Their forecasts come as data painted an equally bleak outlook elsewhere in Europe, where measures to limit the spread of the coronavirus outbreak have shuttered businesses. The French economy shrank the most since World War II at the start of this year, and the nation's central bank said prospects for the rest of 2020 are souring significantly.

While the region's governments have pledged hundreds of billions of euros to support their economies, they've failed so far to come up with a joint response. Finance ministers couldn't agree overnight on a 500 billion-euro ($543 billion) package, prolonging a paralysis that casts doubt over the bloc's ability to weather the crisis.

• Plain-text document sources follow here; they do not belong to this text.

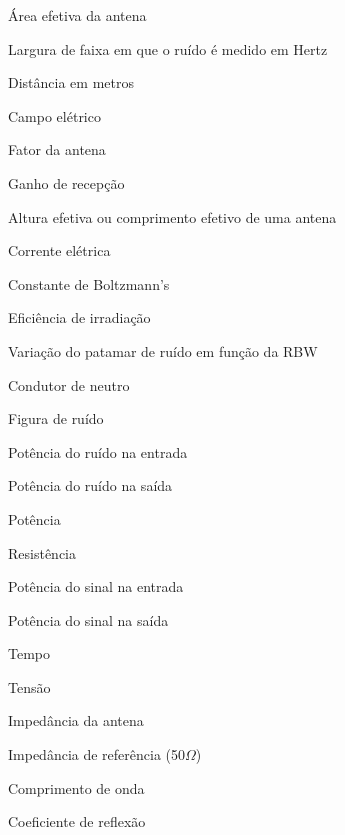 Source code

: 
\begin{simbolos} \itemsep-1pt
	\item[$ Ae $] Área efetiva da antena
	\item[$ B $] Largura de faixa em que o ruído é medido em Hertz
	\item[$ d $] Distância em metros
	\item[$ E $] Campo elétrico
	\item[$ FA $] Fator da antena
	\item[$ Gr $] Ganho de recepção
	\item[$ h $] Altura efetiva ou comprimento efetivo de uma antena
	\item[$ I $] Corrente elétrica
	\item[$ k $] Constante de Boltzmann’s
	\item[$ K $] Eficiência de irradiação
	\item[$ M $] Variação do patamar de ruído em função da RBW
	\item[$ N $] Condutor de neutro
	\item[$ NF $] Figura de ruído
	\item[$ Ni $] Potência do ruído na entrada
	\item[$ No $] Potência do ruído na saída
	\item[$ P $] Potência
	\item[$ R $] Resistência
	\item[$ Si $] Potência do sinal na entrada
	\item[$ So $] Potência do sinal na saída
	\item[$ t $] Tempo
	\item[$ V $] Tensão
	\item[$ ZL  $] Impedância da antena
	\item[$ Zo $] Impedância de referência (50$\Omega$)
	\item[$ \lambda $] Comprimento de onda 
	\item[$ \Gamma $] Coeficiente de reflexão	
\end{simbolos} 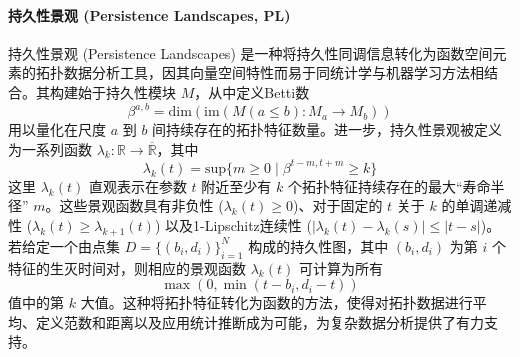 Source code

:             \paragraph{持久性景观 (Persistence Landscapes, PL)}
                \label{sec:feat_pl}
                持久性景观 (Persistence Landscapes) \cite{1} 是一种将持久性同调信息转化为函数空间元素的拓扑数据分析工具，因其向量空间特性而易于同统计学与机器学习方法相结合。其构建始于持久性模块 $M$，从中定义Betti数
                \begin{equation}
                \label{eq:betti_number} %
                \beta^{a,b} = \text{dim}(\text{im}(M(a \le b): M_a \rightarrow M_b))
                \end{equation}
                用以量化在尺度 $a$ 到 $b$ 间持续存在的拓扑特征数量。进一步，持久性景观被定义为一系列函数 $\lambda_k: \mathbb{R} \rightarrow \overline{\mathbb{R}}$，其中
                \begin{equation}
                \label{eq:lambda_k_definition}
                \lambda_k(t) = \text{sup}\{m \ge 0 \mid \beta^{t-m,t+m} \ge k\}
                \end{equation}
                这里 $\lambda_k(t)$ 直观表示在参数 $t$ 附近至少有 $k$ 个拓扑特征持续存在的最大“寿命半径” $m$。这些景观函数具有非负性 ($\lambda_k(t) \ge 0$)、对于固定的 $t$ 关于 $k$ 的单调递减性 ($\lambda_k(t) \ge \lambda_{k+1}(t)$) 以及1-Lipschitz连续性 ($|\lambda_k(t) - \lambda_k(s)| \le |t-s|$)。若给定一个由点集 $D = \{(b_i, d_i)\}_{i=1}^N$ 构成的持久性图，其中 $(b_i,d_i)$ 为第 $i$ 个特征的生灭时间对，则相应的景观函数 $\lambda_k(t)$ 可计算为所有
                \begin{equation}
                \label{eq:lambda_k_from_diagram_core}
                \max(0, \min(t-b_i, d_i-t))
                \end{equation}
                值中的第 $k$ 大值。这种将拓扑特征转化为函数的方法，使得对拓扑数据进行平均、定义范数和距离以及应用统计推断成为可能，为复杂数据分析提供了有力支持。
                


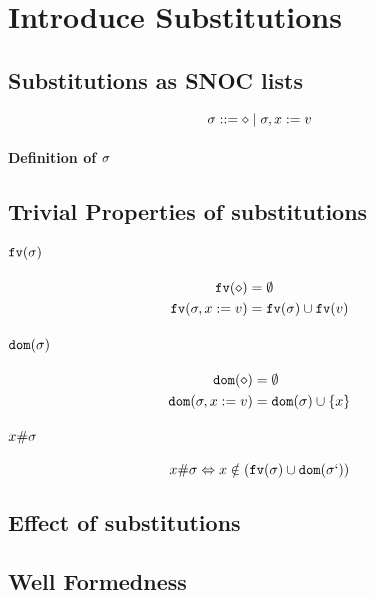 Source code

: \documentclass{report}
\begin{document}
\section{Introduce Substitutions}
\subsection{Substitutions as SNOC lists}

\begin{equation}
    \sigma ::= \diamond \mid \sigma, x := v
\end{equation}

\paragraph{Definition of $\sigma$}
\subsection{Trivial Properties of substitutions}
\paragraph{$\texttt{fv}(\sigma)$}
\begin{align}
    \texttt{fv}(\diamond) &= \emptyset\\
    \texttt{fv}(\sigma, x:= v) &= \texttt{fv}(\sigma)\cup\texttt{fv}(v)
\end{align}
\paragraph{$\texttt{dom}(\sigma)$}
\begin{align}
    \texttt{dom}(\diamond) & = \emptyset\\
    \texttt{dom}(\sigma, x:= v) & = \texttt{dom}(\sigma)\cup\left\{x\right\}
\end{align}

\paragraph{$x \# \sigma$}
\begin{equation}
    x \# \sigma \Leftrightarrow x\notin(\texttt{fv}(\sigma)\cup\texttt{dom}(\sigma`))
\end{equation}

\subsection{Effect of substitutions}
\subsection{Well Formedness}
\end{document}
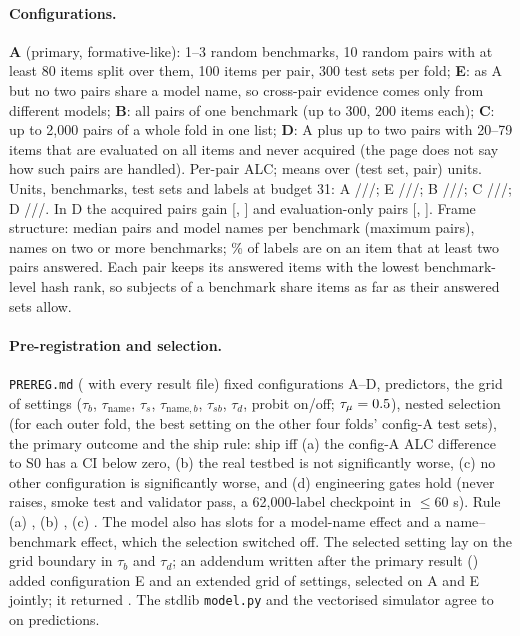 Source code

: \documentclass{article}
\begin{document}
\paragraph{Configurations.} \textbf{A} (primary, formative-like): 1--3 random benchmarks, 10 random pairs with at least 80 items split over them, 100 items per pair, 300 test sets per fold; \textbf{E}: as A but no two pairs share a model name, so cross-pair evidence comes only from different models; \textbf{B}: all pairs of one benchmark (up to 300, 200 items each); \textbf{C}: up to 2,000 pairs of a whole fold in one list; \textbf{D}: A plus up to two pairs with 20--79 items that are evaluated on all items and never acquired (the page does not say how such pairs are handled). Per-pair ALC; means over (test set, pair) units. Units, benchmarks, test sets and labels at budget 31: A \XpCANUnits/\XpCANBench/\XpCANTestsets/\XpCANLabels; E \XpCENUnits/\XpCENBench/\XpCENTestsets/\XpCENLabels; B \XpCBNUnits/\XpCBNBench/\XpCBNTestsets/\XpCBNLabels; C \XpCCNUnits/\XpCCNBench/\XpCCNTestsets/\XpCCNLabels; D \XpCDNUnits/\XpCDNBench/\XpCDNTestsets/\XpCDNLabels. In D the acquired pairs gain \XpCDAcquiredMean{} [\XpCDAcquiredLo, \XpCDAcquiredHi] and evaluation-only pairs \XpCDEvalOnlyMean{} [\XpCDEvalOnlyLo, \XpCDEvalOnlyHi]. Frame structure: median \XpFrPairsPerBenchMedian{} pairs and \XpFrNamesPerBenchMedian{} model names per benchmark (maximum \XpFrPairsPerBenchMax{} pairs), \XpFrNamesMulti{} names on two or more benchmarks; \XpFrItemShared\% of labels are on an item that at least two pairs answered. Each pair keeps its \XpFrMaxItems{} answered items with the lowest benchmark-level hash rank, so subjects of a benchmark share items as far as their answered sets allow.

\paragraph{Pre-registration and selection.} \texttt{PREREG.md} (\XpPreregConsistent{} with every result file) fixed configurations A--D, predictors, the grid of \XpGridN{} settings ($\tau_b$, $\tau_{\mathrm{name}}$, $\tau_s$, $\tau_{\mathrm{name},b}$, $\tau_{sb}$, $\tau_d$, probit on/off; $\tau_\mu=\XpTauMu$), nested selection (for each outer fold, the best setting on the other four folds' config-A test sets), the primary outcome and the ship rule: ship iff (a) the config-A ALC difference to S0 has a CI below zero, (b) the real testbed is not significantly worse, (c) no other configuration is significantly worse, and (d) engineering gates hold (never raises, smoke test and validator pass, a 62,000-label checkpoint in $\le$60 s). Rule (a) \XpRuleA, (b) \XpRuleB, (c) \XpRuleC. The model also has slots for a model-name effect and a name--benchmark effect, which the selection switched off. The selected setting lay on the grid boundary in $\tau_b$ and $\tau_d$; an addendum written after the primary result (\XpAddendumConsistent) added configuration E and an extended grid of \XpGridExtN{} settings, selected on A and E jointly; it returned \XpRobSameAsPrereg. The stdlib \texttt{model.py} and the vectorised simulator agree to \XpEquivMaxDiff{} on \XpEquivN{} predictions.
\end{document}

"The recession will have a profound impact on the labor market and public finances," Timo Wollmershaeuser, head of business-cycle analysis and forecasts at the Ifo institute, said about the pandemic's impact on Germany. Unemployment in Europe's largest economy will likely rise to 5.9% this year, he added.

Yet the institutes cautioned that there are "considerable downside risks" to their projections, including a slower than expected weakening in the spread of the virus, problems with reviving the economy after the shutdown eases or a new wave of infections.

The twice-yearly forecasts, which form the basis of the government's economic outlook, are prepared by the German Institute for Economic Research in Berlin, the Halle Institute for Economic Research, the Ifo Institute in Munich, the Kiel Institute for the World Economy and the RWI-Leibniz Institute for Economic Research in Essen.

Chancellor Angela Merkel's government has moved swiftly to mitigate the effects of the virus on Europe's biggest economy, and on Monday announced a new "limitless" loan program for Germany's small- and medium-sized companies, which form the backbone of the economy. That's on top of a slew of other measures to counter what Merkel has called Germany's biggest challenge since World War II.

Thanks to fiscal aid, the economists expect an economic expansion of 5.8% in 2021.

The number of new coronavirus infections in Germany rose the most in three days, according to data Wednesday from Johns Hopkins University, bringing the total to 107,663 in Europe's fourth-most extensive outbreak. The number of fatalities climbed to 2,016.